PROVIDED MATERIAL

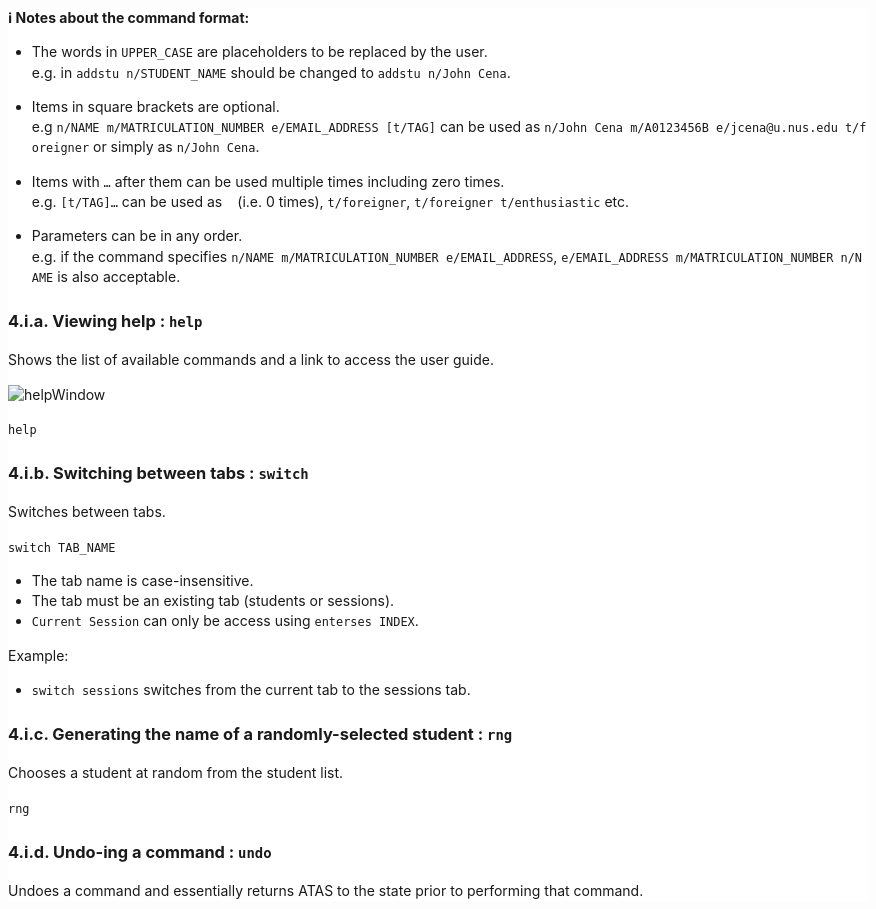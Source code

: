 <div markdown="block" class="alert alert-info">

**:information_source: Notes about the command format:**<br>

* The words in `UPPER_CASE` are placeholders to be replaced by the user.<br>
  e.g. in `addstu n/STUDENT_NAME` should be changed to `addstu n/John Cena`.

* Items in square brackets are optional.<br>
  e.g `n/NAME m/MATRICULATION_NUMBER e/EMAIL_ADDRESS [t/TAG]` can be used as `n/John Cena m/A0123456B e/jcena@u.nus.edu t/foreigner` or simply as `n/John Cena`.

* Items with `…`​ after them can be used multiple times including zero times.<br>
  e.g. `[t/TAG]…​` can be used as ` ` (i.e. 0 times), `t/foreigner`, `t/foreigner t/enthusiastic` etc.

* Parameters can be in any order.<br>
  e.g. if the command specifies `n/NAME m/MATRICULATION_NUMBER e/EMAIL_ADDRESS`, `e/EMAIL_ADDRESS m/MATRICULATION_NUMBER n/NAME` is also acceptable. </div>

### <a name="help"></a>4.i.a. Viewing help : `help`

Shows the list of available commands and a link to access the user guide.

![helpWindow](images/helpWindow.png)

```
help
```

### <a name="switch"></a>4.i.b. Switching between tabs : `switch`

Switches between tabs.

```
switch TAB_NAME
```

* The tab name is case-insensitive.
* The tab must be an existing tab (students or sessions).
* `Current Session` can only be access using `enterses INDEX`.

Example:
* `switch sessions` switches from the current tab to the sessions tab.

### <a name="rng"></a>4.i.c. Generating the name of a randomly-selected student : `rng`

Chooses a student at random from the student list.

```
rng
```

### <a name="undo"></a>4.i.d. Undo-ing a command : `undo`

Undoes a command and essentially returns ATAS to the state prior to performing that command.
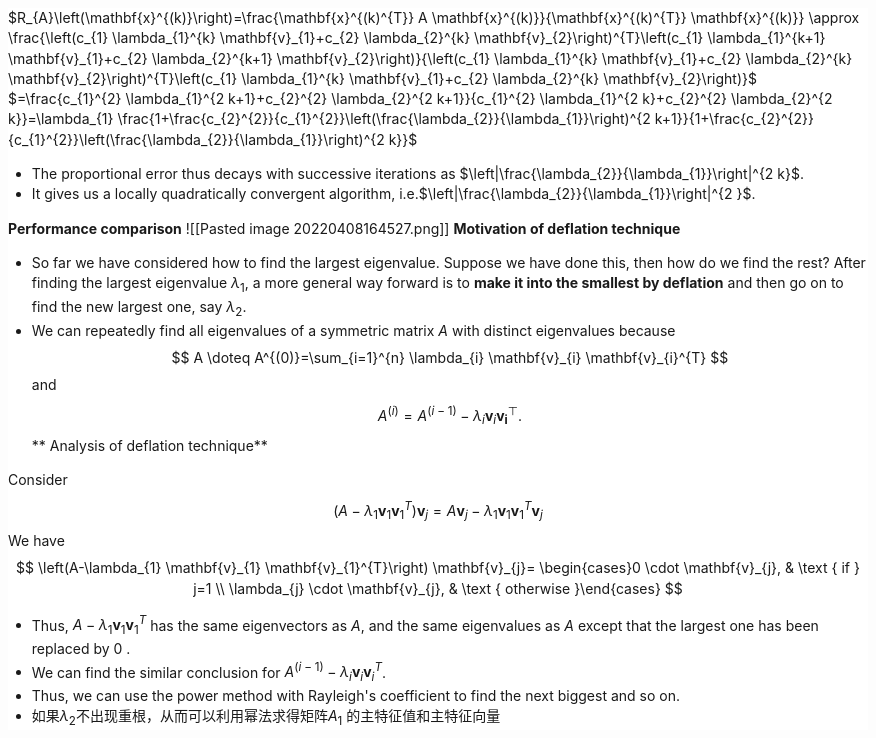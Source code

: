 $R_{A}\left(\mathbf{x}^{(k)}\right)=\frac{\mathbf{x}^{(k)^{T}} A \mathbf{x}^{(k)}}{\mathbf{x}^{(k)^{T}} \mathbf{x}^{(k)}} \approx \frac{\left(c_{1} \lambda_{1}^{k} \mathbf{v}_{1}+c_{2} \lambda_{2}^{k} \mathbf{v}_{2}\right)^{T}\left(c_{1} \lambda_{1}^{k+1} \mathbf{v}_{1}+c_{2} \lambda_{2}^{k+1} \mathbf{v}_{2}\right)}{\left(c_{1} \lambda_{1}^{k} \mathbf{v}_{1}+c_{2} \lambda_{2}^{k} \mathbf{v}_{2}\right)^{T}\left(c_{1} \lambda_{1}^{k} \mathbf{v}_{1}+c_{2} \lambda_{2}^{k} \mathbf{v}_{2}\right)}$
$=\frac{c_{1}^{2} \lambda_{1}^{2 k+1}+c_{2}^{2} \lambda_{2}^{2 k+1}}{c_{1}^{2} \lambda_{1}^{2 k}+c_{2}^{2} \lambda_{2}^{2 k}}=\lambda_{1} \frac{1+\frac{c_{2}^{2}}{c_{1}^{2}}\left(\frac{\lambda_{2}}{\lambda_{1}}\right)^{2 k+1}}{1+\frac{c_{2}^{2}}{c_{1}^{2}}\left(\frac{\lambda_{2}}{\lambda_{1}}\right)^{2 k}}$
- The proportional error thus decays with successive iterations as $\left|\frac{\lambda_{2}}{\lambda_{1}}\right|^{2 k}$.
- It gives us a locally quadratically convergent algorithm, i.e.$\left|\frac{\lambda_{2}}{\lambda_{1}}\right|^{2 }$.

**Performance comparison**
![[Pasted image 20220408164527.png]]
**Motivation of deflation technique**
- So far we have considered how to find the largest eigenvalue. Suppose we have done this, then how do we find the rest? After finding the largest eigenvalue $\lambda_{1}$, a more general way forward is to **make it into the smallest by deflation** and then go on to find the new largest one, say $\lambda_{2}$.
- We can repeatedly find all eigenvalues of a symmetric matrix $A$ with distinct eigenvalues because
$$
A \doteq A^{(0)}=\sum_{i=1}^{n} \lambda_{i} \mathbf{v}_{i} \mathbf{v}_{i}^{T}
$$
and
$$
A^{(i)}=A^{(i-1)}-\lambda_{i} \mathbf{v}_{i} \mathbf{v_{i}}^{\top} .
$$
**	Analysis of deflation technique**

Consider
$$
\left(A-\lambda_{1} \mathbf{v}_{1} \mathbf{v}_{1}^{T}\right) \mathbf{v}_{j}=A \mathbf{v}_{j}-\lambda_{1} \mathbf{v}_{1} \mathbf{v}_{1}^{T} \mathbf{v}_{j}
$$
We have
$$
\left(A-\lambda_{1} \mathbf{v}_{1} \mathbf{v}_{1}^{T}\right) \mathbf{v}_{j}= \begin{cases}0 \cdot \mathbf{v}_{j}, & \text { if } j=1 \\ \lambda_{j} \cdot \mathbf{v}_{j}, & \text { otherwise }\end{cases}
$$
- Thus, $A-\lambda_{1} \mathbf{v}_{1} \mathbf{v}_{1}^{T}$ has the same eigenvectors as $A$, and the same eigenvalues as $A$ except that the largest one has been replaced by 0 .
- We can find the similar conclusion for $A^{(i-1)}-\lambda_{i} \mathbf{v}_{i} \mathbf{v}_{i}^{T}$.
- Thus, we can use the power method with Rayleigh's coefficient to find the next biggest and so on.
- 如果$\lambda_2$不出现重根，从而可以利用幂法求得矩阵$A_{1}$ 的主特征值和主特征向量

...

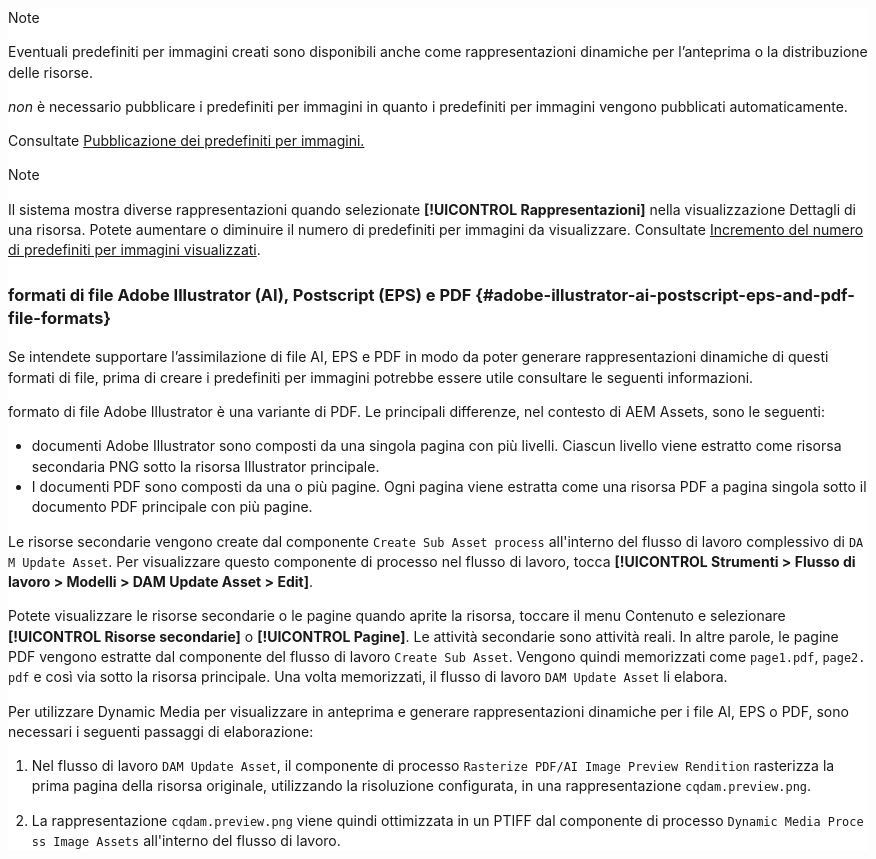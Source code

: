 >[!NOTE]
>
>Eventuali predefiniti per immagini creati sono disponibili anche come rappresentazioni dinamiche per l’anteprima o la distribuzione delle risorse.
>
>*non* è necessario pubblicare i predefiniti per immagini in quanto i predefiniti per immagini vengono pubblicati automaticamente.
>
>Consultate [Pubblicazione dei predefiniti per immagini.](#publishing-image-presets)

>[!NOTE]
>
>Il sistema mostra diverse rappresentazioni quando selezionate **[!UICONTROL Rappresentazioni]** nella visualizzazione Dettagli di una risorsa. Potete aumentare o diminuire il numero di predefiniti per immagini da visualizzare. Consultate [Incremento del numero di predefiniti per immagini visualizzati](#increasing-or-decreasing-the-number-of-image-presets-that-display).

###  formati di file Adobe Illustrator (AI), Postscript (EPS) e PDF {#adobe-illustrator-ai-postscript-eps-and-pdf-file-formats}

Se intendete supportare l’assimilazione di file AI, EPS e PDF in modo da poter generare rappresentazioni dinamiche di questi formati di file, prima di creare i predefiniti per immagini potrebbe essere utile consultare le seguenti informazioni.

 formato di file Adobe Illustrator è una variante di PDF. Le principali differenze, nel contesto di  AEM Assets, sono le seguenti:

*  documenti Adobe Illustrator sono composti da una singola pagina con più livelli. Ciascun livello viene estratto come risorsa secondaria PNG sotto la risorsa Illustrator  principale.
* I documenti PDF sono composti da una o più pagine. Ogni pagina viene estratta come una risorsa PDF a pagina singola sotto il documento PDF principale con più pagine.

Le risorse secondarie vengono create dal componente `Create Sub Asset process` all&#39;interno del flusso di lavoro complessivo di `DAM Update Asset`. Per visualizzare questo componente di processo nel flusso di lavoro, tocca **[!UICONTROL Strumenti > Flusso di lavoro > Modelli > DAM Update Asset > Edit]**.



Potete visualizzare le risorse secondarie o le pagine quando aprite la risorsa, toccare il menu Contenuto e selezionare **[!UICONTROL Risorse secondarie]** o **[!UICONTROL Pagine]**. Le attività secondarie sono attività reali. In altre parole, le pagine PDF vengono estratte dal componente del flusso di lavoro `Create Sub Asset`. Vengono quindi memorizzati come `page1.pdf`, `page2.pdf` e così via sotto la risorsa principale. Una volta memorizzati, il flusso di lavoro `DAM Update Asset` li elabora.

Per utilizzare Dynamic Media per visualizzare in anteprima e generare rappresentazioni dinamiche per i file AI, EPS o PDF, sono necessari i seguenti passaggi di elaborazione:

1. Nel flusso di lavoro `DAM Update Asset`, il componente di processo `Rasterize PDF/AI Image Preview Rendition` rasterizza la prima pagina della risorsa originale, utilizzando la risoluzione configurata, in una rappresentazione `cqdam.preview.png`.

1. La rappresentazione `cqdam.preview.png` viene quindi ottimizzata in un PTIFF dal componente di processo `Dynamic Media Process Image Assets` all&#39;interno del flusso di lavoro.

--

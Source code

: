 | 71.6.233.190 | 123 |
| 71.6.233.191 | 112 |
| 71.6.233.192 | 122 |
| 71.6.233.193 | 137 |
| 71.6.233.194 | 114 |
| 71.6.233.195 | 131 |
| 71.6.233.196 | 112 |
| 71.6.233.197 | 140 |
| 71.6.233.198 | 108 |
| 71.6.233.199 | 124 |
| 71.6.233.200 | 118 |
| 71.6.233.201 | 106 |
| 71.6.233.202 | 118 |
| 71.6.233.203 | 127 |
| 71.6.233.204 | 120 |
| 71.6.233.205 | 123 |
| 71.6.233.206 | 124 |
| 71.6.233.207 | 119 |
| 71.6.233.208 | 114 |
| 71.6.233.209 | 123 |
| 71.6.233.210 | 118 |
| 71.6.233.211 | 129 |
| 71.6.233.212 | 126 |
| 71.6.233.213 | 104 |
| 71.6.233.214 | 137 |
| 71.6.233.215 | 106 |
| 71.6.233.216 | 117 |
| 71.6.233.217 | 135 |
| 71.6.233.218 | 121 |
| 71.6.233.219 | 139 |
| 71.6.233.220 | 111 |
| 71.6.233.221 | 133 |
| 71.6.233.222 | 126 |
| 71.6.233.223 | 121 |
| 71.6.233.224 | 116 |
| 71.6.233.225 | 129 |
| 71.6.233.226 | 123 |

EXERCISE PROMPT
Check each line of the records for the word "singola", and show the lines that contain it.

ANSWER SPACE
*  documenti Adobe Illustrator sono composti da una singola pagina con più livelli. Ciascun livello viene estratto come risorsa secondaria PNG sotto la risorsa Illustrator  principale.
* I documenti PDF sono composti da una o più pagine. Ogni pagina viene estratta come una risorsa PDF a pagina singola sotto il documento PDF principale con più pagine.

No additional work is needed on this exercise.